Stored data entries
-------

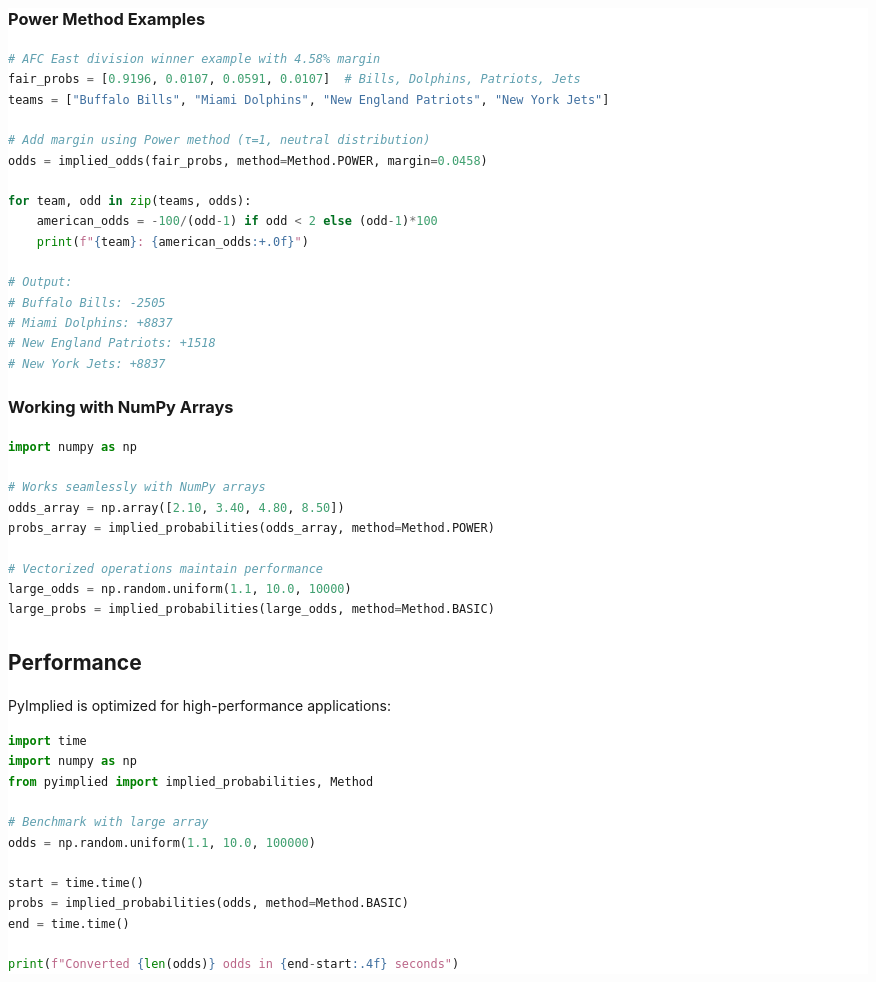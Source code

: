 ### Power Method Examples

```python
# AFC East division winner example with 4.58% margin
fair_probs = [0.9196, 0.0107, 0.0591, 0.0107]  # Bills, Dolphins, Patriots, Jets
teams = ["Buffalo Bills", "Miami Dolphins", "New England Patriots", "New York Jets"]

# Add margin using Power method (τ=1, neutral distribution)
odds = implied_odds(fair_probs, method=Method.POWER, margin=0.0458)

for team, odd in zip(teams, odds):
    american_odds = -100/(odd-1) if odd < 2 else (odd-1)*100
    print(f"{team}: {american_odds:+.0f}")

# Output:
# Buffalo Bills: -2505
# Miami Dolphins: +8837
# New England Patriots: +1518
# New York Jets: +8837
```

### Working with NumPy Arrays

```python
import numpy as np

# Works seamlessly with NumPy arrays
odds_array = np.array([2.10, 3.40, 4.80, 8.50])
probs_array = implied_probabilities(odds_array, method=Method.POWER)

# Vectorized operations maintain performance
large_odds = np.random.uniform(1.1, 10.0, 10000)
large_probs = implied_probabilities(large_odds, method=Method.BASIC)
```

## Performance

PyImplied is optimized for high-performance applications:

```python
import time
import numpy as np
from pyimplied import implied_probabilities, Method

# Benchmark with large array
odds = np.random.uniform(1.1, 10.0, 100000)

start = time.time()
probs = implied_probabilities(odds, method=Method.BASIC)
end = time.time()

print(f"Converted {len(odds)} odds in {end-start:.4f} seconds")
```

-------

What you are asked to do ▸ Print each record exactly as it stands, leaving the images out.

Worked solution ▸
Source code

: ### Power Method Examples

```python
# AFC East division winner example with 4.58% margin
fair_probs = [0.9196, 0.0107, 0.0591, 0.0107]  # Bills, Dolphins, Patriots, Jets
teams = ["Buffalo Bills", "Miami Dolphins", "New England Patriots", "New York Jets"]

# Add margin using Power method (τ=1, neutral distribution)
odds = implied_odds(fair_probs, method=Method.POWER, margin=0.0458)

for team, odd in zip(teams, odds):
    american_odds = -100/(odd-1) if odd < 2 else (odd-1)*100
    print(f"{team}: {american_odds:+.0f}")

# Output:
# Buffalo Bills: -2505
# Miami Dolphins: +8837
# New England Patriots: +1518
# New York Jets: +8837
```

### Working with NumPy Arrays

```python
import numpy as np

# Works seamlessly with NumPy arrays
odds_array = np.array([2.10, 3.40, 4.80, 8.50])
probs_array = implied_probabilities(odds_array, method=Method.POWER)

# Vectorized operations maintain performance
large_odds = np.random.uniform(1.1, 10.0, 10000)
large_probs = implied_probabilities(large_odds, method=Method.BASIC)
```

## Performance

PyImplied is optimized for high-performance applications:

```python
import time
import numpy as np
from pyimplied import implied_probabilities, Method

# Benchmark with large array
odds = np.random.uniform(1.1, 10.0, 100000)

start = time.time()
probs = implied_probabilities(odds, method=Method.BASIC)
end = time.time()

print(f"Converted {len(odds)} odds in {end-start:.4f} seconds")
```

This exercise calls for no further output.